The lease liability is measured at amortised cost using the effective interest method. It is remeasured when there is a change in: future lease payments arising from a change in an index or rate; the company's estimate of the amount expected to be payable under a residual value guarantee; or the company's assessment of whether it will exercise a purchase, extension or termination option. When the lease liability is remeasured in this way, a corresponding adjustment is made to the carrying amount of the right-of-use asset, or is recorded in profit or loss if the carrying amount of the right-of-use asset has been reduced to zero.

The company has elected not to recognise right-of-use assets and lease liabilities for short-term leases of machinery that have a lease term of 12 months or less, or for leases of low-value assets including IT equipment. The payments associated with these leases are recognised in profit or loss on a straight-line basis over the lease term.

1.14
Grants

Government grants are recognised when there is reasonable assurance that the grant conditions will be met and the grants will be received.

1.15
Foreign exchange

Transactions in currencies other than pounds sterling are recorded at the rates of exchange prevailing at the dates of the transactions. At each reporting end date, monetary assets and liabilities that are denominated in foreign currencies are retranslated at the rates prevailing on the reporting end date. Gains and losses arising on translation in the period are included in profit or loss.

2
Adoption of new and revised standards and changes in accounting policies

There are no amendments to accounting standards, or IFRIC interpretations that are effective for the year ended 31 December 2024 that have had a material impact on the company’s financial statements.

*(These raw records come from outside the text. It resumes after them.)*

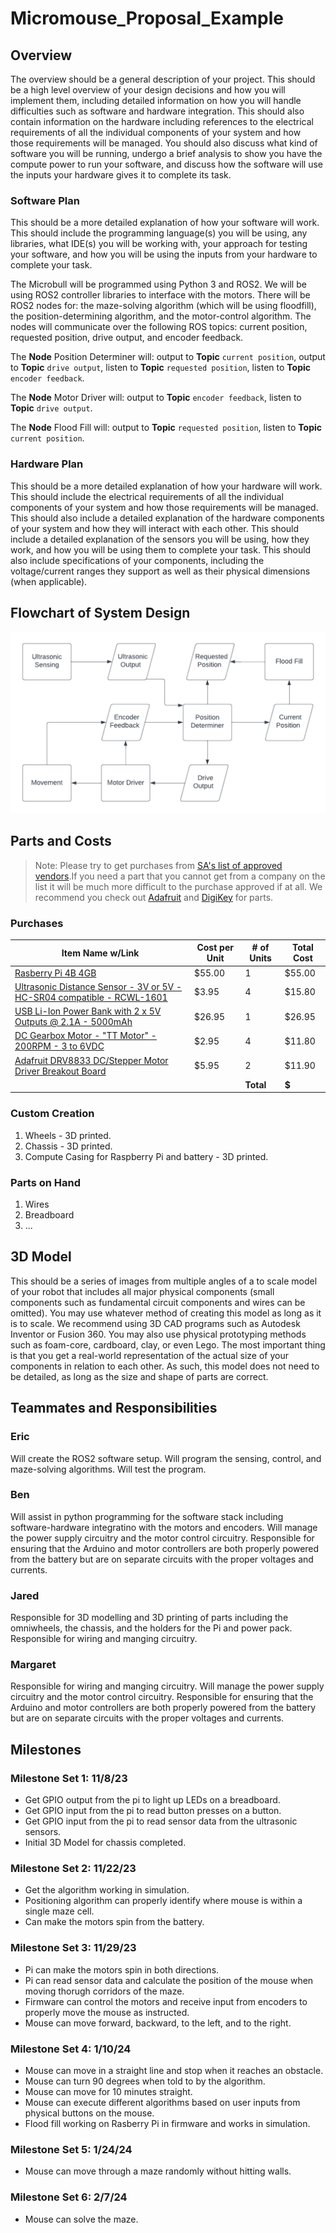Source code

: # Micromouse_Proposal_Example

## Overview

The overview should be a general description of your project. This should be a high level overview of your design decisions and how you will implement them, including detailed information on how you will handle difficulties such as software and hardware integration. This should also contain information on the hardware including references to the electrical requirements of all the individual components of your system and how those requirements will be managed. You should also discuss what kind of software you will be running, undergo a brief analysis to show you have the compute power to run your software, and discuss how the software will use the inputs your hardware gives it to complete its task. 

### Software Plan
This should be a more detailed explanation of how your software will work. This should include the programming language(s) you will be using, any libraries, what IDE(s) you will be working with, your approach for testing your software, and how you will be using the inputs from your hardware to complete your task.

The Microbull will be programmed using Python 3 and ROS2. We will be using ROS2 controller libraries to interface with the motors. There will be ROS2 nodes for: the maze-solving algorithm (which will be using floodfill), the position-determining algorithm, and the motor-control algorithm. The nodes will communicate over the following ROS topics: current position, requested position, drive output, and encoder feedback. 

The __Node__ Position Determiner will: output to __Topic__ `current position`, output to __Topic__ `drive output`, listen to __Topic__ `requested position`, listen to __Topic__ `encoder feedback`. 

The __Node__ Motor Driver will: output to __Topic__ `encoder feedback`, listen to __Topic__ `drive output`. 

The __Node__ Flood Fill will: output to __Topic__ `requested position`, listen to __Topic__ `current position`. 

### Hardware Plan
This should be a more detailed explanation of how your hardware will work. This should include the electrical requirements of all the individual components of your system and how those requirements will be managed. This should also include a detailed explanation of the hardware components of your system and how they will interact with each other. This should include a detailed explanation of the sensors you will be using, how they work, and how you will be using them to complete your task. This should also include specifications of your components, including the voltage/current ranges they support as well as their physical dimensions (when applicable).

## Flowchart of System Design

![Flowchart of System Design](images/MicroBullProposalFlowchart.png)

## Parts and Costs

>Note: Please try to get purchases from [SA's list of approved vendors](https://safe.sa.buffalo.edu/vendors/preferred).If you need a part that you cannot get from a company on the list it will be much more difficult to the purchase approved if at all. We recommend you check out [Adafruit](https://www.adafruit.com/) and [DigiKey](https://www.digikey.com/) for parts.

### Purchases

| Item Name w/Link | Cost per Unit | # of Units | Total Cost |
| ---- | ---------------- | ---- | ---------------- |
| [Rasberry Pi 4B 4GB](https://www.digikey.com/en/products/detail/raspberry-pi/SC0194-9/10258781) | $55.00 | 1 | $55.00 |
| [Ultrasonic Distance Sensor - 3V or 5V - HC-SR04 compatible - RCWL-1601](https://www.adafruit.com/product/4007) | $3.95 | 4 | $15.80 |
| [USB Li-Ion Power Bank with 2 x 5V Outputs @ 2.1A - 5000mAh](https://www.adafruit.com/product/4288) | $26.95 | 1 | $26.95 |
| [DC Gearbox Motor - "TT Motor" - 200RPM - 3 to 6VDC](https://www.adafruit.com/product/3777?gad_source=1) | $2.95 | 4 | $11.80 |
| [Adafruit DRV8833 DC/Stepper Motor Driver Breakout Board](https://www.adafruit.com/product/3297) | $5.95 | 2 | $11.90 |
| | | **Total** | **$** |

### Custom Creation

1. Wheels - 3D printed.
3. Chassis - 3D printed.
4. Compute Casing for Raspberry Pi and battery - 3D printed.

### Parts on Hand

1. Wires
2. Breadboard
3. ...

## 3D Model

This should be a series of images from multiple angles of a to scale model of your robot that includes all major physical components (small components such as fundamental circuit components and wires can be omitted). You may use whatever method of creating this model as long as it is to scale. We recommend using 3D CAD programs such as Autodesk Inventor or Fusion 360. You may also use physical prototyping methods such as foam-core, cardboard, clay, or even Lego. The most important thing is that you get a real-world representation of the actual size of your components in relation to each other. As such, this model does not need to be detailed, as long as the size and shape of parts are correct. 

## Teammates and Responsibilities

### Eric 
Will create the ROS2 software setup. Will program the sensing, control, and maze-solving algorithms. Will test the program. 

### Ben   
Will assist in python programming for the software stack including software-hardware integratino with the motors and encoders. Will manage the power supply circuitry and the motor control circuitry. Responsible for ensuring that the Arduino and motor controllers are both properly powered from the battery but are on separate circuits with the proper voltages and currents. 

### Jared
Responsible for 3D modelling and 3D printing of parts including the omniwheels, the chassis, and the holders for the Pi and power pack. Responsible for wiring and manging circuitry. 

### Margaret
Responsible for wiring and manging circuitry. Will manage the power supply circuitry and the motor control circuitry. Responsible for ensuring that the Arduino and motor controllers are both properly powered from the battery but are on separate circuits with the proper voltages and currents. 

## Milestones

### Milestone Set 1: 11/8/23

* Get GPIO output from the pi to light up LEDs on a breadboard. 
* Get GPIO input from the pi to read button presses on a button.
* Get GPIO input from the pi to read sensor data from the ultrasonic sensors.
* Initial 3D Model for chassis completed.

### Milestone Set 2: 11/22/23
* Get the algorithm working in simulation. 
* Positioning algorithm can properly identify where mouse is within a single maze cell.
* Can make the motors spin from the battery.

### Milestone Set 3: 11/29/23
* Pi can make the motors spin in both directions. 
* Pi can read sensor data and calculate the position of the mouse when moving thorugh corridors of the maze. 
* Firmware can control the motors and receive input from encoders to properly move the mouse as instructed.
* Mouse can move forward, backward, to the left, and to the right. 


### Milestone Set 4: 1/10/24
* Mouse can move in a straight line and stop when it reaches an obstacle.
* Mouse can turn 90 degrees when told to by the algorithm.
* Mouse can move for 10 minutes straight. 
* Mouse can execute different algorithms based on user inputs from physical buttons on the mouse. 
* Flood fill working on Rasberry Pi in firmware and works in simulation. 

### Milestone Set 5: 1/24/24
* Mouse can move through a maze randomly without hitting walls.

### Milestone Set 6: 2/7/24
* Mouse can solve the maze.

RWE RENEWABLES UK SCROBY SANDS LIMITED
NOTES TO THE FINANCIAL STATEMENTS (CONTINUED)
FOR THE YEAR ENDED 31 DECEMBER 2024
- 20 -
3
Critical accounting estimates and judgements

In the application of the company’s accounting policies, the directors are required to make judgements, estimates and assumptions about the carrying amount of assets and liabilities that are not readily apparent from other sources. The estimates and associated assumptions are based on historical experience and other factors that are considered to be relevant. Actual results may differ from these estimates.

 

The estimates and underlying assumptions are reviewed on an ongoing basis. Revisions to accounting estimates are recognised in the period in which the estimate is revised if the revision affects only that period, or in the period of the revision and future periods if the revision affects both current and future periods.

 

The estimates and assumptions which have a significant risk of causing a material adjustment to the carrying amount of assets and liabilities are outlined below.

Renewable Obligation Certificate (ROC) recycle revenue (estimate)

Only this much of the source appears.